The Last Judgement by Michelangelo Buonarroti

Michelangelo Buonarroti

The Last Judgement, 1536–41, Fresco, 13.7 m x 12 m, Sistine Chapel, Vatican City, Vatican Museums and Galleries, Vatican City / Artothek / Bridgeman Images

Close Close
Zoom in Zoom in
Zoom out Zoom out

Apollo Be My Judge

Individual Commentary
Commentary by
Judith Wolfe

Michelangelo’s Last Judgement takes place in a painted sky covering the altar wall of the Sistine chapel. Unlike the ceiling, which arguably occupies its own artistic world, the Last Judgement irrupts into the world of the worshippers, and concentrates their lives in a moment of decision. The onlookers are guided by the saints—St Lawrence, St Bartholomew, St Catherine—who, fixing their gaze on Christ, present the instruments of their martyrdom as tokens of their choice. It is their resolution, not Christ’s, which appears to be the site of decision-making in this judgement.

Christ, though clearly the centre of the fresco, is more gazed upon than gazing.

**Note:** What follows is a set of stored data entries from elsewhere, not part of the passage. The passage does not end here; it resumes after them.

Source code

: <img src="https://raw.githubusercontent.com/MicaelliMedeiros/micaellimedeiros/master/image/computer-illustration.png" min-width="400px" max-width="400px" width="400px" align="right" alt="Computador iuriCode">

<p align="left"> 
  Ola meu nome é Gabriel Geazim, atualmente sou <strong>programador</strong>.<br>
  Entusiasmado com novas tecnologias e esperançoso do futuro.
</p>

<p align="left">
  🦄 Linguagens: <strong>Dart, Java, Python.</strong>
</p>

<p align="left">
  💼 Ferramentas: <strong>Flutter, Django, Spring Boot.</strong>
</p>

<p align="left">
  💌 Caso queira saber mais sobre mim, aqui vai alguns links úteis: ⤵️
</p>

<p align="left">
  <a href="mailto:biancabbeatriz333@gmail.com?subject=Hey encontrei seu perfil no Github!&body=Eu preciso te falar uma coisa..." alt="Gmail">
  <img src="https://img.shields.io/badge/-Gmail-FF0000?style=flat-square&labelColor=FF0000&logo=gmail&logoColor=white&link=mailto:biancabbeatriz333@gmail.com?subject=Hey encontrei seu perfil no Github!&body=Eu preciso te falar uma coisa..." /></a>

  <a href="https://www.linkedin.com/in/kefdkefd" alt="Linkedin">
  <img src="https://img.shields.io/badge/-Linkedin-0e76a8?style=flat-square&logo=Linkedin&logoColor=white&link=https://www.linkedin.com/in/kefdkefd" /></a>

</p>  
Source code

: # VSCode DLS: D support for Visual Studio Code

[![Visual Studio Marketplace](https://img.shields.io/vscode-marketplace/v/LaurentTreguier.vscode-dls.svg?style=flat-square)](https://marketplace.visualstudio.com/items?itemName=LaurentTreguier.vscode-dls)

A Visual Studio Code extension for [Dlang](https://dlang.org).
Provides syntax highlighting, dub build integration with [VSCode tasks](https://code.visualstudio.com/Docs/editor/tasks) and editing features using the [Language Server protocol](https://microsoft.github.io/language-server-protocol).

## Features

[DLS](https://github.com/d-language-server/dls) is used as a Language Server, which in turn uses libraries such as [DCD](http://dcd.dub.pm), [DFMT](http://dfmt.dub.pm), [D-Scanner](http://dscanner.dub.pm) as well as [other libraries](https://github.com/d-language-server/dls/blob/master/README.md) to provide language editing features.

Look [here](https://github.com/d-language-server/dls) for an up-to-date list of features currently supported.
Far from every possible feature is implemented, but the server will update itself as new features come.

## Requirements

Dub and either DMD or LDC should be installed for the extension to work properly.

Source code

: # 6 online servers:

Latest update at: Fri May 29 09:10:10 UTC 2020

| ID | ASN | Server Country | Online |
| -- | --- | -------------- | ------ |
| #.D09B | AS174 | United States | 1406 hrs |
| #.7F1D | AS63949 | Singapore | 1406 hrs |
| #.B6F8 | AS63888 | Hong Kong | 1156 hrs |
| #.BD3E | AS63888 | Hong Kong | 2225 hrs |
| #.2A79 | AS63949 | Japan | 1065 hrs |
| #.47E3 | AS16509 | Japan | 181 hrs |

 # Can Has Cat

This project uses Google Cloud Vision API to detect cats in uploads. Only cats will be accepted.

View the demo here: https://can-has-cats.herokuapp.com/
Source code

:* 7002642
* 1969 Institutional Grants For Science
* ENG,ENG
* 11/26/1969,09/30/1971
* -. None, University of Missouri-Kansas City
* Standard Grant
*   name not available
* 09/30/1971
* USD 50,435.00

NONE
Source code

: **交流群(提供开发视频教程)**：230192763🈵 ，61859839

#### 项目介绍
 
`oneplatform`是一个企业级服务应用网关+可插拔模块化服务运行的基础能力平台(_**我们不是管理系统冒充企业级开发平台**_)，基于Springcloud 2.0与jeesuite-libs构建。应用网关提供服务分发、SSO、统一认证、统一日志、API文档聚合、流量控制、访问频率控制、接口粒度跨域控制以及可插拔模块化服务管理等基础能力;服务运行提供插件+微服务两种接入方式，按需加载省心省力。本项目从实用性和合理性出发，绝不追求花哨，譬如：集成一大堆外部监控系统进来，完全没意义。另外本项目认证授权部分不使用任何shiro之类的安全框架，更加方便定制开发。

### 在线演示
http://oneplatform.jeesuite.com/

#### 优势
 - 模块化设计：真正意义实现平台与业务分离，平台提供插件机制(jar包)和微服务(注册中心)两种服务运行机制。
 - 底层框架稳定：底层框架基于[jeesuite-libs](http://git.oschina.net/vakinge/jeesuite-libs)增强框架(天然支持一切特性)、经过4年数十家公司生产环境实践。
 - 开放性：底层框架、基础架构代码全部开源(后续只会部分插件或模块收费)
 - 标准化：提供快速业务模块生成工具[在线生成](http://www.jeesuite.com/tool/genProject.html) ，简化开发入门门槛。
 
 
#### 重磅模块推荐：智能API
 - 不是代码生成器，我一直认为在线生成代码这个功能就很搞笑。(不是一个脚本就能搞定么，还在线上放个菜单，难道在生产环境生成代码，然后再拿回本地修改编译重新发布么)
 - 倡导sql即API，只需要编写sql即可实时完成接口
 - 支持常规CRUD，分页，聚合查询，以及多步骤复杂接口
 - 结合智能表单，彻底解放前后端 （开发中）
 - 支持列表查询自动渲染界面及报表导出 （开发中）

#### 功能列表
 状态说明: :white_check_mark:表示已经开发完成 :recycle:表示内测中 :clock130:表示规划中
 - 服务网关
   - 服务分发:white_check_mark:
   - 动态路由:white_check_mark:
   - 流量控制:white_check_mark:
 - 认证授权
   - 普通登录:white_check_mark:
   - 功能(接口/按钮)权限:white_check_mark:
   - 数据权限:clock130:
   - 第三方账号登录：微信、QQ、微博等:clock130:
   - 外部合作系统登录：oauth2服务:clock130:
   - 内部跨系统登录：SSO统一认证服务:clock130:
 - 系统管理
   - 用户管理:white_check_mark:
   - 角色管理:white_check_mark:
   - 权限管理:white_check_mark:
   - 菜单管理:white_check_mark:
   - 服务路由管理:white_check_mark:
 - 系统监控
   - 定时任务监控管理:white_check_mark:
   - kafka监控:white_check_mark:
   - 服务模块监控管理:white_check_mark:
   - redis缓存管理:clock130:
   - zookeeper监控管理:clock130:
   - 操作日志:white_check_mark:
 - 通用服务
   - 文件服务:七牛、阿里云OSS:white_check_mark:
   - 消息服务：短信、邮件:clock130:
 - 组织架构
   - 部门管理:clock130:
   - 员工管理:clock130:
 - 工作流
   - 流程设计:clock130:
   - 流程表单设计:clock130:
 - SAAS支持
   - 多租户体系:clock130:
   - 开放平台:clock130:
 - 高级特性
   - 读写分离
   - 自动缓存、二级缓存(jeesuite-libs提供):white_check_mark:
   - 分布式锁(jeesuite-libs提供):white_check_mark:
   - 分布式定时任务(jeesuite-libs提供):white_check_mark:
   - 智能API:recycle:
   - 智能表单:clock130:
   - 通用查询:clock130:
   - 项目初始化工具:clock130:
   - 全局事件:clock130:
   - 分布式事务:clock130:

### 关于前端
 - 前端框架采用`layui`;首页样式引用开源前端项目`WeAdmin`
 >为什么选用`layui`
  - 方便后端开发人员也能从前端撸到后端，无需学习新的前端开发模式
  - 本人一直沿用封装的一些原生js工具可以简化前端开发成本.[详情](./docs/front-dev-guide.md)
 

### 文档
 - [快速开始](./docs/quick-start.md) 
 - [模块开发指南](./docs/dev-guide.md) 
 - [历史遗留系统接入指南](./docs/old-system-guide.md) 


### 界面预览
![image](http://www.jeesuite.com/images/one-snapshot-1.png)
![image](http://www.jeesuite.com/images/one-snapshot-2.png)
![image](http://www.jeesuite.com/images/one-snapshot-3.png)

He is not serene on his throne delivering judgement, but contorted and agitated, his arms raised in an ambiguous gesture that may either summon or repel, as it directs upwards and thrusts downwards. His mother huddles against him as she draws her veil around her face while crossing her arms over her chest—perhaps in prayer.

The worshippers are cast into the middle of this drama. The sky—this-worldly and full of clouds—seems to rise above the altar. The figures are so hyper-corporeal that the weight of the saved must be dragged upward and the angels are without wings. And although Christ is framed by an Apollonian sun, the figures are illusionistically illuminated from the left, that is, the northern side of the church, prompting us to ask: where will light come from at the sunset of our world?

The text of Revelation 20 describes a vision of the end of the world. Here, the artist has torn down the boundaries between that final judgement and the worshippers’ own time, and brought them face to face with Christ, their response to whom determines salvation or damnation. Here in this chapel, they are called to decision so that, unlike the damned in the fresco, they will not, at the end of time, have to confront the horror of having made their choice without realizing it.